▶ _ACTION ITEM_
Whenever a picture appears in the data, skip it and write out all other material exactly.

▶ _DATA UNDER STUDY_
========

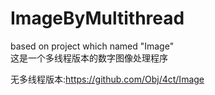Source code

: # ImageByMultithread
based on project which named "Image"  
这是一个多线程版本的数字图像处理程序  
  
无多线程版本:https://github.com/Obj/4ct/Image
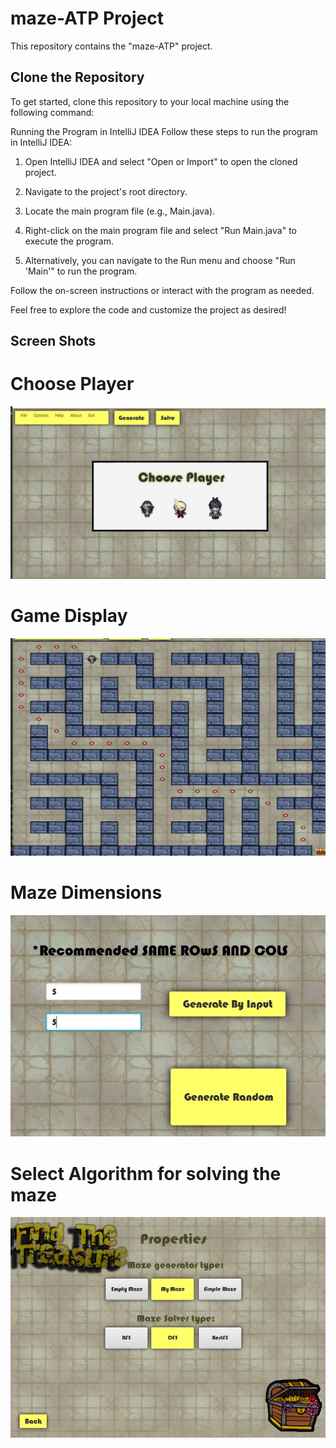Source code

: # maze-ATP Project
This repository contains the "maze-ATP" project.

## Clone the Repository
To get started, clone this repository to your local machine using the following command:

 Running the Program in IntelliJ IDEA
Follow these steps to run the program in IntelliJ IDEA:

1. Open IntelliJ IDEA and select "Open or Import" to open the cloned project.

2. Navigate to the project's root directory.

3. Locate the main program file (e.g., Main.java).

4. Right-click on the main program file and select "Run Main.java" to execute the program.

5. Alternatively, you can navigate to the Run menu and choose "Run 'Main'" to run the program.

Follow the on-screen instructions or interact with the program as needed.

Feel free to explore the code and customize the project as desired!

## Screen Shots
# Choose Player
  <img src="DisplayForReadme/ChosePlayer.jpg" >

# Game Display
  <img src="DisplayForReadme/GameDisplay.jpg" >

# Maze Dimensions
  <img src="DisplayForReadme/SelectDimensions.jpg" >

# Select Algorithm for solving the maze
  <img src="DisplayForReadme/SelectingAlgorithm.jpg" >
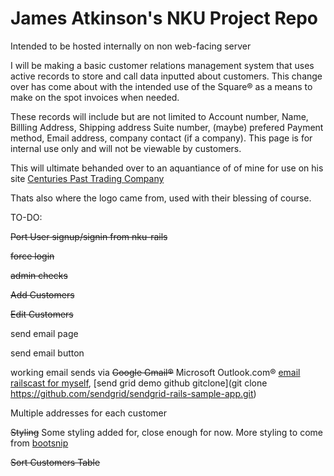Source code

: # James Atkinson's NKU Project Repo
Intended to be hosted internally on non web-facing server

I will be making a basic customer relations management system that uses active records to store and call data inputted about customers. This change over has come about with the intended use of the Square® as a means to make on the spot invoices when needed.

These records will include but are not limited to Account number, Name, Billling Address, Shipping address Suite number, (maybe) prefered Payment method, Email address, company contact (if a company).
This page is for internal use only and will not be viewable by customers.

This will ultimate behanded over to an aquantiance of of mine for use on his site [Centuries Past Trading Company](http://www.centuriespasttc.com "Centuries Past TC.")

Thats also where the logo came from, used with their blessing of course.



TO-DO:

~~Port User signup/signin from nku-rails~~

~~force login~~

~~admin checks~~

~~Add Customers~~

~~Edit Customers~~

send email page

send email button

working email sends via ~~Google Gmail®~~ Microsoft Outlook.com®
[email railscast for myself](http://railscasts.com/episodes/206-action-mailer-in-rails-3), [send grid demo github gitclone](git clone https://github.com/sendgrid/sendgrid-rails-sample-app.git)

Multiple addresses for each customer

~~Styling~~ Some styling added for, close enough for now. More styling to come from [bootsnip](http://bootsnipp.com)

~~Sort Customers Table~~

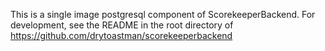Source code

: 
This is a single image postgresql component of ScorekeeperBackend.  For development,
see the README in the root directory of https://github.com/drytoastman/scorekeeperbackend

========

▶ _REPLY_
Source code

: # ImageByMultithread
based on project which named "Image"  
这是一个多线程版本的数字图像处理程序  
  
无多线程版本:https://github.com/Obj/4ct/Image
Source code

: # maze-ATP Project
This repository contains the "maze-ATP" project.

## Clone the Repository
To get started, clone this repository to your local machine using the following command:

 Running the Program in IntelliJ IDEA
Follow these steps to run the program in IntelliJ IDEA:

1. Open IntelliJ IDEA and select "Open or Import" to open the cloned project.

2. Navigate to the project's root directory.

3. Locate the main program file (e.g., Main.java).

4. Right-click on the main program file and select "Run Main.java" to execute the program.

5. Alternatively, you can navigate to the Run menu and choose "Run 'Main'" to run the program.

Follow the on-screen instructions or interact with the program as needed.

Feel free to explore the code and customize the project as desired!

## Screen Shots
# Choose Player
  <img src="DisplayForReadme/ChosePlayer.jpg" >

# Game Display
  <img src="DisplayForReadme/GameDisplay.jpg" >

# Maze Dimensions
  <img src="DisplayForReadme/SelectDimensions.jpg" >

# Select Algorithm for solving the maze
  <img src="DisplayForReadme/SelectingAlgorithm.jpg" >
Source code

: # James Atkinson's NKU Project Repo
Intended to be hosted internally on non web-facing server

I will be making a basic customer relations management system that uses active records to store and call data inputted about customers. This change over has come about with the intended use of the Square® as a means to make on the spot invoices when needed.

These records will include but are not limited to Account number, Name, Billling Address, Shipping address Suite number, (maybe) prefered Payment method, Email address, company contact (if a company).
This page is for internal use only and will not be viewable by customers.

This will ultimate behanded over to an aquantiance of of mine for use on his site [Centuries Past Trading Company](http://www.centuriespasttc.com "Centuries Past TC.")

Thats also where the logo came from, used with their blessing of course.



TO-DO:

~~Port User signup/signin from nku-rails~~

~~force login~~

~~admin checks~~

~~Add Customers~~

~~Edit Customers~~

send email page

send email button

working email sends via ~~Google Gmail®~~ Microsoft Outlook.com®
[email railscast for myself](http://railscasts.com/episodes/206-action-mailer-in-rails-3), [send grid demo github gitclone](git clone https://github.com/sendgrid/sendgrid-rails-sample-app.git)

Multiple addresses for each customer

~~Styling~~ Some styling added for, close enough for now. More styling to come from [bootsnip](http://bootsnipp.com)

~~Sort Customers Table~~

Source code

: 
This is a single image postgresql component of ScorekeeperBackend.  For development,
see the README in the root directory of https://github.com/drytoastman/scorekeeperbackend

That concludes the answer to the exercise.